__EXERCISE PROMPT__
For the entries that follow, say how many lines hold the string "copy", with nothing else in the reply.

*** EXCERPTED RECORDS ***

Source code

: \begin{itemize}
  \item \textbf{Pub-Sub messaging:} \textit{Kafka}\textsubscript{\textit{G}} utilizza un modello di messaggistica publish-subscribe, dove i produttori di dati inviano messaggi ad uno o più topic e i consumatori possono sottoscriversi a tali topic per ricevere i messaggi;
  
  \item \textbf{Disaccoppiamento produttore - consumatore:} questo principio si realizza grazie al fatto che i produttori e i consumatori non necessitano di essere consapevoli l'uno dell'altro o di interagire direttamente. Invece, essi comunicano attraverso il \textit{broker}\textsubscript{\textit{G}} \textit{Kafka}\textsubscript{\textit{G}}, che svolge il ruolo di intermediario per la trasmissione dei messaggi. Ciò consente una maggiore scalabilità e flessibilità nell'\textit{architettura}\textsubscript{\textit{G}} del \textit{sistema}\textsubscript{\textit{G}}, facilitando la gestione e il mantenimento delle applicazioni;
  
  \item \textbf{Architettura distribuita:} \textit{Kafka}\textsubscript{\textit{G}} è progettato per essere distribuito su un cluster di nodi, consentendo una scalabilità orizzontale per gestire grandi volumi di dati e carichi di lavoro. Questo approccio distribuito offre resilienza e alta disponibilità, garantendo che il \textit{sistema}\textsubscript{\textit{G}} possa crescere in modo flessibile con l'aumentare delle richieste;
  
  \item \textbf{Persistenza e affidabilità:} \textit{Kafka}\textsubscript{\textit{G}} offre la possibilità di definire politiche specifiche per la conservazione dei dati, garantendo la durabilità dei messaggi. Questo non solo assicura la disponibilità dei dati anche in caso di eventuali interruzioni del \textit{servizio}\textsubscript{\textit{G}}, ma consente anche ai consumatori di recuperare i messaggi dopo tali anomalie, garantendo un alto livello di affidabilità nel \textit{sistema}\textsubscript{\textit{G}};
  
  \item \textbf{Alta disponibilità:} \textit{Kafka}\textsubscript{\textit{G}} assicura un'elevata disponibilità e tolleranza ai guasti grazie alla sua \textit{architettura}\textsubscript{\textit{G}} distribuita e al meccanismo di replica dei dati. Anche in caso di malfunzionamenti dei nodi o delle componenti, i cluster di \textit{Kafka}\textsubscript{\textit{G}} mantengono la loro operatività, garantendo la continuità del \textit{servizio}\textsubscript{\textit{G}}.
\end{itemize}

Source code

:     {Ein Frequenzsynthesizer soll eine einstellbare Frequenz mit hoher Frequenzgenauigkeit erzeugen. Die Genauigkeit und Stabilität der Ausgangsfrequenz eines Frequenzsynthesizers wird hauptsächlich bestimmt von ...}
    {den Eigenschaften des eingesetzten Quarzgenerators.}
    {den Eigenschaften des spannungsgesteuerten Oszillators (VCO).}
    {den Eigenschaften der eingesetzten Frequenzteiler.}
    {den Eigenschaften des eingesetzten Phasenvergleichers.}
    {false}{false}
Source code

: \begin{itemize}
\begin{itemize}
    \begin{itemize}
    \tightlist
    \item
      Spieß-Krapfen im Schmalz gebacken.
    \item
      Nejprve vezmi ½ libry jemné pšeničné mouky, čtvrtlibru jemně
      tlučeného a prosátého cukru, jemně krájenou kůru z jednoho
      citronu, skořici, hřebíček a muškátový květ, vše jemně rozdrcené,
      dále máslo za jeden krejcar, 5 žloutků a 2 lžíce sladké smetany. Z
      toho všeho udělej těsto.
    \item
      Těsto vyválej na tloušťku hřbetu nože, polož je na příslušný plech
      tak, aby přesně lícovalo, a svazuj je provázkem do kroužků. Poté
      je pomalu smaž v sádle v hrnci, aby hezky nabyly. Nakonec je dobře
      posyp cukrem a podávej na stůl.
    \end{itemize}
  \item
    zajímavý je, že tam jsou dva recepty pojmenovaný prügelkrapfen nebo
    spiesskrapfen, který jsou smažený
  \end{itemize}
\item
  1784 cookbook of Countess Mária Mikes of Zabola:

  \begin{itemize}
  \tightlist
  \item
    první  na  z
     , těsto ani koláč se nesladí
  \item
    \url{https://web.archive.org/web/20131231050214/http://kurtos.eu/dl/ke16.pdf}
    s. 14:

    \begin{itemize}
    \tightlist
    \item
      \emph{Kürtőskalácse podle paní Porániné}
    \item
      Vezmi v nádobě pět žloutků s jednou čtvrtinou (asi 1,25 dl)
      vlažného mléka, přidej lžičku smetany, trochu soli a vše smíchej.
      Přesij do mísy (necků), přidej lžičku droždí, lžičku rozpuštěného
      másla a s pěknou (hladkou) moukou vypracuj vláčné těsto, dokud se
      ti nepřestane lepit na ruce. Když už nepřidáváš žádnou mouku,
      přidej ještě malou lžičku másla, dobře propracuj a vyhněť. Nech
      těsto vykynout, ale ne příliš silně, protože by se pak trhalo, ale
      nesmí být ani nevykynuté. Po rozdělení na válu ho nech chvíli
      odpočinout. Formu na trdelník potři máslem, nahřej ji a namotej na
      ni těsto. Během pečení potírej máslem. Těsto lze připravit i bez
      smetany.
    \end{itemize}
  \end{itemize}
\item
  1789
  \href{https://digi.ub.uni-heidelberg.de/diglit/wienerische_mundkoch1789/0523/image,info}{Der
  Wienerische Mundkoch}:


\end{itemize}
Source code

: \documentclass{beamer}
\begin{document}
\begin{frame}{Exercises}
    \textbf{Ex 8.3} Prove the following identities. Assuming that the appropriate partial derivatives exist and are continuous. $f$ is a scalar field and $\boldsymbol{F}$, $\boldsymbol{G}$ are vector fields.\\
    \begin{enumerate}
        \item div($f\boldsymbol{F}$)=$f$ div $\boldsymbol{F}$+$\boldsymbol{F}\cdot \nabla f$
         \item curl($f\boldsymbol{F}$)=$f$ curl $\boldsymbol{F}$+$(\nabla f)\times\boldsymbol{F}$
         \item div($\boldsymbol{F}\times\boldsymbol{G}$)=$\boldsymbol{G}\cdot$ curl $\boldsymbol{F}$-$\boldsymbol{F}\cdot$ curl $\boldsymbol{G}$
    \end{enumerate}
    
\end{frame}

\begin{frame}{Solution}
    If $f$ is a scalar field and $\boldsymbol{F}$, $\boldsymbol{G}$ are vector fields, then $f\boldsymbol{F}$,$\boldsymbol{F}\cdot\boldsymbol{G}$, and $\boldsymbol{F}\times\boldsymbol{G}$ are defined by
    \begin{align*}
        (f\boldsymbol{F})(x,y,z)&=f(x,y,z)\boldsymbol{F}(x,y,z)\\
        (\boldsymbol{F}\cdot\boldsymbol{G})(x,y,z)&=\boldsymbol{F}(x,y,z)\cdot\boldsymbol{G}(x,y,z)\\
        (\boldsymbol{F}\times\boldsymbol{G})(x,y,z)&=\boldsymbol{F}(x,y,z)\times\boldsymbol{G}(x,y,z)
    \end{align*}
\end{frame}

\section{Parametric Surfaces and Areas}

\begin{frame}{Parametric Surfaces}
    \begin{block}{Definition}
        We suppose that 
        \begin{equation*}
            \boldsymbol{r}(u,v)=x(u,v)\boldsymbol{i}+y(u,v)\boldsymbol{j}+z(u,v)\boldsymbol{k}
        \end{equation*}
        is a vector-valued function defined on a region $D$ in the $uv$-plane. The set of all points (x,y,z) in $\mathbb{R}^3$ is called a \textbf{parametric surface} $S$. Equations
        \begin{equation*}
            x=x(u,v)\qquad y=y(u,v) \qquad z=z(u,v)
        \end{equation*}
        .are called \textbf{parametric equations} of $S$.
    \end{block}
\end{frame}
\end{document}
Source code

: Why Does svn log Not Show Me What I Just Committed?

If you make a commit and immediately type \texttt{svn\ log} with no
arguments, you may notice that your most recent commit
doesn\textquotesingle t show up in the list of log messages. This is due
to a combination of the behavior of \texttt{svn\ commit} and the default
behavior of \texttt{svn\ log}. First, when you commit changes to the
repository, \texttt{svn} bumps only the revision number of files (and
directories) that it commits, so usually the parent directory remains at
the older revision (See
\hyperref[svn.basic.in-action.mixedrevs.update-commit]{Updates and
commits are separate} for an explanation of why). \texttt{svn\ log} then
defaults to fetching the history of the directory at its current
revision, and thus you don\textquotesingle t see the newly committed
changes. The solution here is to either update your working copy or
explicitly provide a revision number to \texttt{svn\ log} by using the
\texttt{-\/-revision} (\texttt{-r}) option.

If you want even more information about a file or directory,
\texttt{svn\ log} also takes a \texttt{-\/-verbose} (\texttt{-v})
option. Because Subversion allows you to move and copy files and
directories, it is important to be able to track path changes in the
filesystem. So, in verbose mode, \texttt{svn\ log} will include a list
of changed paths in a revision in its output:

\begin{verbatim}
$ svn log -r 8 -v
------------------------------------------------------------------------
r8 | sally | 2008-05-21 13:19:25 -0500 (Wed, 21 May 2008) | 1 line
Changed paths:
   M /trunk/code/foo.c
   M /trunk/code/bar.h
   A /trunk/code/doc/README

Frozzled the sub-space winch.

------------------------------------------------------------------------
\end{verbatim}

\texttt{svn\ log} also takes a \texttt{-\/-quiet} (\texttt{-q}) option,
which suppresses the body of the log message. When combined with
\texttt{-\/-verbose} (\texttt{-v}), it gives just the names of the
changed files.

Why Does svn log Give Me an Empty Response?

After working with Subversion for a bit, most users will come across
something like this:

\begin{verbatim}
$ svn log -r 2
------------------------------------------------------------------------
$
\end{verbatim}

*** End of EXCERPTED RECORDS ***

__ANSWER SECTION__
2